South Texas Officials Sue to Block Trump’s ‘Racist’ Border Wall

South Texas elected officials claim in a new court challenge that President Donald Trump’s border wall is a politically motivated attack on Mexican Americans, a protected class under the U.S. Constitution.

Zapata County officials allege that Trump’s “hostile and racist remarks” led directly to Department of Homeland Security policies that deprive Mexican-American citizens along the border of their property and cultural heritage in violation of constitutional due process guarantees, according to a complaint filed late Monday in Laredo federal court. The officials asked a federal judge to halt federal seizures of private border land, block construction activities, and reinstate the more than 27 laws waived by Trump officials to speed the wall-building effort.

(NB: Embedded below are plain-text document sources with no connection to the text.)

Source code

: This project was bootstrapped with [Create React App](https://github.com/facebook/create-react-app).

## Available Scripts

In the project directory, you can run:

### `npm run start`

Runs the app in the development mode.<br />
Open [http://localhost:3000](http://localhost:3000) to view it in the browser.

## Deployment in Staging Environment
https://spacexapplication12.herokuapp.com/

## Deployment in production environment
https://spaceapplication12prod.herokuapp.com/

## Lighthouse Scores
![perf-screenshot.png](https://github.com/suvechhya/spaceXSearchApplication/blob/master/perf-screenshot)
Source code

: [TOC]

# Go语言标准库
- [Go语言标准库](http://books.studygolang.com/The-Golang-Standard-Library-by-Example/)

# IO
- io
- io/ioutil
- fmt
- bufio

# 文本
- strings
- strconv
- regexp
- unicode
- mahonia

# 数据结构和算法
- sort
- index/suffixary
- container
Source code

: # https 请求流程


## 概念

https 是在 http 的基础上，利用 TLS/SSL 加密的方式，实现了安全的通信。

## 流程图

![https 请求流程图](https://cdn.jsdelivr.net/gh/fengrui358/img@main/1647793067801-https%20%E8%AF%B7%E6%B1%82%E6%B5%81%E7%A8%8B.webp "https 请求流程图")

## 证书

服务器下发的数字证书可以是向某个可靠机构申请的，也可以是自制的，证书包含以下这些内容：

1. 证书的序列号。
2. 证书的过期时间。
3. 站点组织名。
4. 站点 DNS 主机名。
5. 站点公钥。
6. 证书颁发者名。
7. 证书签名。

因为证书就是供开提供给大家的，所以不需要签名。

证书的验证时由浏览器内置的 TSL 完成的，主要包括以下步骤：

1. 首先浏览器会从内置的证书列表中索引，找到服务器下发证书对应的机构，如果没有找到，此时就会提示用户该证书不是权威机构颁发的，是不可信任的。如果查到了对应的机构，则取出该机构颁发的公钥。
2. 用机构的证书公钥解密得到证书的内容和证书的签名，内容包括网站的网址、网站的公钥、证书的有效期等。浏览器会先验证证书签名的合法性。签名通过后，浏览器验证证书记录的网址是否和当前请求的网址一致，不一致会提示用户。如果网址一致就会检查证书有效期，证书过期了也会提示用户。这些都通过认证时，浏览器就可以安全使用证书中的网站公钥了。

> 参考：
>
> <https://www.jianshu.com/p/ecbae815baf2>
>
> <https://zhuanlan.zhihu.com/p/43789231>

The suit is different from previous legal challenges to the wall, which focused on allegations about misspending federal money and damaging the environment and historical landmarks. A suit by neighboring El Paso County accused Trump of hurting the local economy by portraying the border zone as dangerously overrun with criminals.

Echoing themes from the Black Lives Matter movement, Zapata County claims Trump’s order to build the wall “creates a second-class United States citizen at the southern border who can have their land seized wholesale based on racist and white nationalist motives.” The 51-page complaint cites more than three pages of racially inflamed Trump tweets and quotes in addition to a passage from former national security advisor John Bolton’s book, in which Trump claims he was elected by promising to build a border wall and won’t get re-elected if he fails to deliver one.

“Like other communities of color, who have suffered comparable or worse injustices at the hands of the United States government,” the plaintiffs seek to prove constitutional guarantees apply to brown-skinned citizens, according to the complaint. “Constitution-free zones do not exist on the U.S./Mexico border.”

The county officials say the Trump administration consulted extensively about its wall-construction plans to minimize impacts on affluent white residents near San Diego, while doing little outreach to Mexican-American citizens living along the Texas border.

The colonial town of San Ygnacio and much of Laredo, the nation’s fourth largest border city and busiest international shipping port, would lose access to most of their municipal water supply, which would be stranded on the Rio Grande River behind Trump’s wall. Zapata County, whose 14,000 residents lie just down river from Laredo, also claims landowners are being tricked into signing papers giving wall-builders access to their lands before the owners can contest the condemnations in court.

The administration’s waiver of a raft of federal, state and local laws protecting environmental and cultural concerns has left Zapata County officials in the dark about “which local laws are active and can be enforced,” according to the complaint.

The Justice Department didn’t immediately respond to a request for comment.